The real-money online bingo site of California’s Iipay Nation of Santa Ysabel tribe was the subject of two court actions this week as both state and federal agencies sought to shut the site down. Thursday saw the state Attorney General’s office argue its case before a US District Court judge while Wednesday saw the US Department of Justice accuse the site of violating the Unlawful Internet Gambling Enforcement Act (UIGEA).
The tribe made waves this summer by announcing plans to launch a real-money online poker site that never actually materialized. Instead, the tribe teamed up with Great Luck LLC to launch Desert Rose Bingo, a real-money bingo site that utilizes ‘proxy play’ technology to get around limitations that restrict gambling to tribal lands. The tribe says it’s allowed to offer bingo, which is defined as Class II gaming under the Indian Gaming Regulatory Act (IGRA), while the state insists the site is an ‘electronic facsimile’ of bingo and therefore a prohibited form of Class III gaming.
On Thursday, the state made its case to US District Judge Anthony Battaglia for a temporary restraining order against the Desert Rose site. Deputy Attorney General Bill Torngren played a video showing one of his investigators playing a five-cent game of bingo on the site while not physically present on the tribe’s land. U-T San Diego quoted Torngren saying that if the site “looks like a duck and quacks like a duck, it’s probably a duck” and probably an illegal online gambling site, as well.
Tribal attorney Little Fawn Boland countered that the site should remain operational, at least until an actual trial can be held. Shutting down the site now would result in loss of employment for tribal members and loss of revenue for the “one of the most impoverished” tribes in the state. Battaglia declined to issue a ruling on Thursday, saying only that he would make his wishes known soon enough.

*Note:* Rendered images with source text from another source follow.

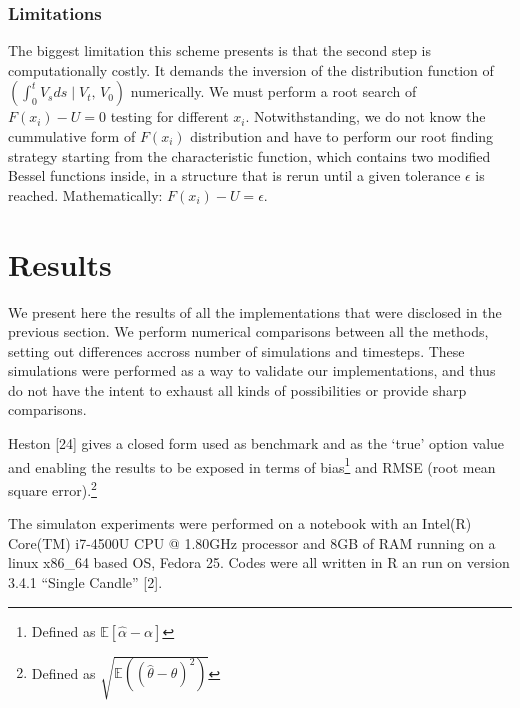 \documentclass[12pt,twoside]{reedthesis}
\theoremstyle{definition}
\theoremstyle{definition}
\theoremstyle{remark}
\begin{document}
  \subsection{Limitations}\label{limitations-1}
  
  The biggest limitation this scheme presents is that the second step is
  computationally costly. It demands the inversion of the distribution
  function of
  \(\left( \displaystyle \int_0^t V_sds \mid V_t, \, V_0 \right)\)
  numerically. We must perform a root search of \(F(x_i) - U = 0\) testing
  for different \(x_i\). Notwithstanding, we do not know the cummulative
  form of \(F(x_i)\) distribution and have to perform our root finding
  strategy starting from the characteristic function, which contains two
  modified Bessel functions inside, in a structure that is rerun until a
  given tolerance \(\epsilon\) is reached. Mathematically:
  \(F(x_i) - U = \epsilon\).
  
  \chapter{Results}\label{resultados}
  
  We present here the results of all the implementations that were
  disclosed in the previous section. We perform numerical comparisons
  between all the methods, setting out differences accross number of
  simulations and timesteps. These simulations were performed as a way to
  validate our implementations, and thus do not have the intent to exhaust
  all kinds of possibilities or provide sharp comparisons.
  
  Heston {[}24{]} gives a closed form used as benchmark and as the `true'
  option value and enabling the results to be exposed in terms of
  bias\footnote{Defined as
    \(\mathbb{E} \left[ \hat{\alpha} - \alpha \right]\)} and RMSE (root
  mean square error).\footnote{Defined as
    \(\sqrt{\mathbb{E}((\hat{\theta}-\theta)^2)}\)}
  
  The simulaton experiments were performed on a notebook with an Intel(R)
  Core(TM) i7-4500U CPU @ 1.80GHz processor and 8GB of RAM running on a
  linux x86\_64 based OS, Fedora 25. Codes were all written in R an run on
  version 3.4.1 ``Single Candle'' {[}2{]}.
  
\end{document}

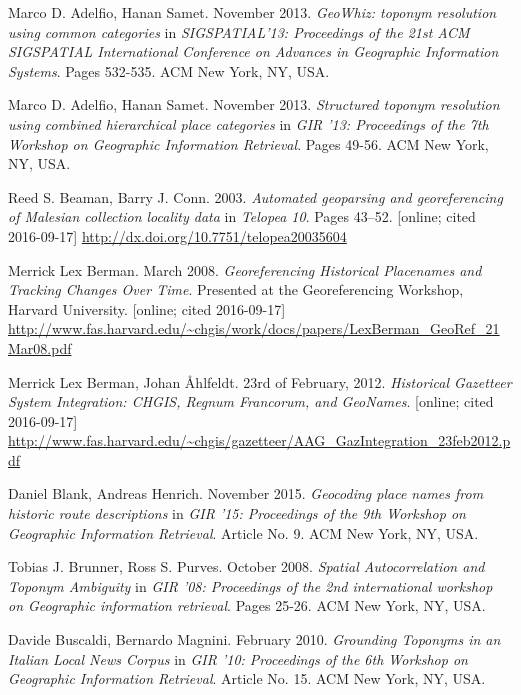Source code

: \documentclass[11pt]{article}
\begin{document}
\newpage
\begin{thebibliography}{9}
  
  Marco D. Adelfio, Hanan Samet. November 2013. \emph{GeoWhiz: toponym resolution using common categories} in \emph{SIGSPATIAL'13: Proceedings of the 21st ACM SIGSPATIAL International Conference on Advances in Geographic Information Systems}. Pages 532-535. ACM New York, NY, USA.

  Marco D. Adelfio, Hanan Samet. November 2013. \emph{Structured toponym resolution using combined hierarchical place categories} in \emph{GIR '13: Proceedings of the 7th Workshop on Geographic Information Retrieval}. Pages 49-56. ACM New York, NY, USA.

  Reed S. Beaman, Barry J. Conn. 2003. \emph{Automated geoparsing and georeferencing of Malesian collection locality data} in \emph{Telopea 10}. Pages 43–52. [online; cited 2016-09-17] \url{http://dx.doi.org/10.7751/telopea20035604}

  Merrick Lex Berman. March 2008. \emph{Georeferencing Historical Placenames and Tracking Changes Over Time}. Presented at the Georeferencing Workshop, Harvard University. [online; cited 2016-09-17] \url{http://www.fas.harvard.edu/~chgis/work/docs/papers/LexBerman_GeoRef_21Mar08.pdf}
  
  Merrick Lex Berman, Johan \r{A}hlfeldt. 23rd of February, 2012. \emph{Historical Gazetteer System Integration: CHGIS, Regnum Francorum, and GeoNames}. [online; cited 2016-09-17] \url{http://www.fas.harvard.edu/~chgis/gazetteer/AAG_GazIntegration_23feb2012.pdf}
  
  Daniel Blank, Andreas Henrich. November 2015. \emph{Geocoding place names from historic route descriptions} in \emph{GIR '15: Proceedings of the 9th Workshop on Geographic Information Retrieval}. Article No. 9. ACM New York, NY, USA.
  
  Tobias J. Brunner, Ross S. Purves. October 2008. \emph{Spatial Autocorrelation and Toponym Ambiguity} in \emph{GIR '08: Proceedings of the 2nd international workshop on Geographic information retrieval}. Pages 25-26. ACM New York, NY, USA.
  
  Davide Buscaldi, Bernardo Magnini. February 2010. \emph{Grounding Toponyms in an Italian Local News Corpus} in \emph{GIR '10: Proceedings of the 6th Workshop on Geographic Information Retrieval}. Article No. 15. ACM New York, NY, USA.
  

\end{thebibliography}
\end{document}
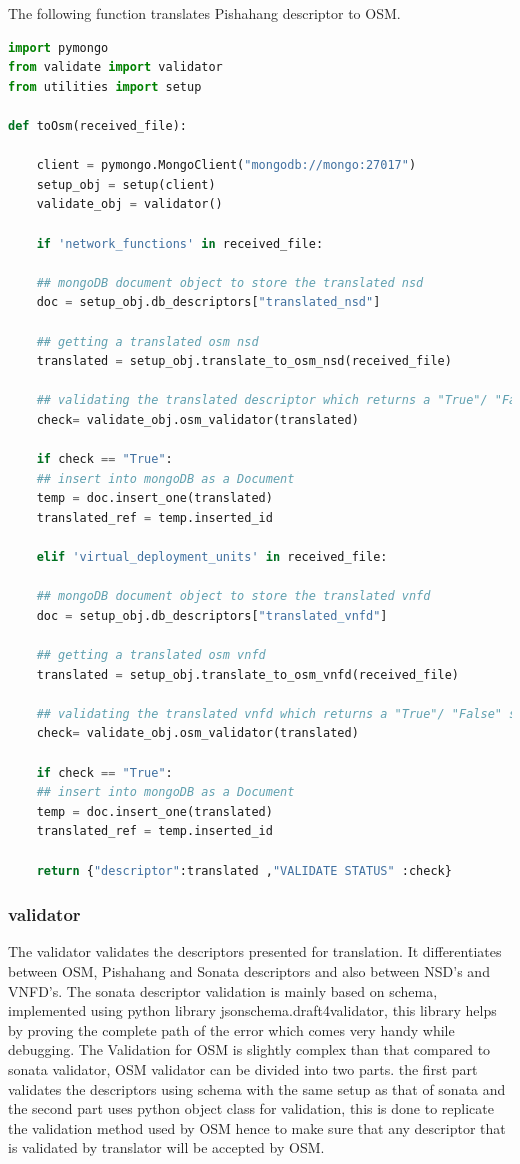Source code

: The following function translates Pishahang descriptor to OSM.
\begin{lstlisting}[language=Python]
import pymongo
from validate import validator
from utilities import setup

def toOsm(received_file):

	client = pymongo.MongoClient("mongodb://mongo:27017")
	setup_obj = setup(client)
	validate_obj = validator()
	
	if 'network_functions' in received_file:
	
	## mongoDB document object to store the translated nsd
	doc = setup_obj.db_descriptors["translated_nsd"]
	
	## getting a translated osm nsd
	translated = setup_obj.translate_to_osm_nsd(received_file)
	
	## validating the translated descriptor which returns a "True"/ "False" string
	check= validate_obj.osm_validator(translated)
	
	if check == "True":
	## insert into mongoDB as a Document
	temp = doc.insert_one(translated)
	translated_ref = temp.inserted_id
	
	elif 'virtual_deployment_units' in received_file:
	
	## mongoDB document object to store the translated vnfd
	doc = setup_obj.db_descriptors["translated_vnfd"]
	
	## getting a translated osm vnfd
	translated = setup_obj.translate_to_osm_vnfd(received_file)
	
	## validating the translated vnfd which returns a "True"/ "False" string
	check= validate_obj.osm_validator(translated)
	
	if check == "True":
	## insert into mongoDB as a Document
	temp = doc.insert_one(translated)
	translated_ref = temp.inserted_id
	
	return {"descriptor":translated ,"VALIDATE STATUS" :check}
\end{lstlisting}

\subsubsection{validator}

The validator validates the descriptors presented for translation. It differentiates between OSM, Pishahang and Sonata descriptors and also between NSD's and VNFD's. The sonata descriptor validation is mainly based on schema, implemented using python library jsonschema.draft4validator, this library helps by proving the complete path of the error which comes very handy while debugging. The Validation for OSM is slightly complex than that compared to sonata validator, OSM validator can be divided into two parts. the first part validates the descriptors using schema with the same setup as that of sonata and the second part uses python object class for validation, this is done to replicate the validation method used by OSM hence to make sure that any descriptor that is validated by translator will be accepted by OSM.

Meanwhile, the feds filed their own legal papers against the site on Wednesday, arguing that the tribe is “engaged in the business of betting or wagering” online with individuals not physically present on tribal land. The UIGEA prohibits funding of unauthorized betting sites and the DOJ wants an injunction preventing the tribe from accepting any payments that would permit gamblers to utilize the Desert Rose site. No date has been set for a hearing on the DOJ’s filing.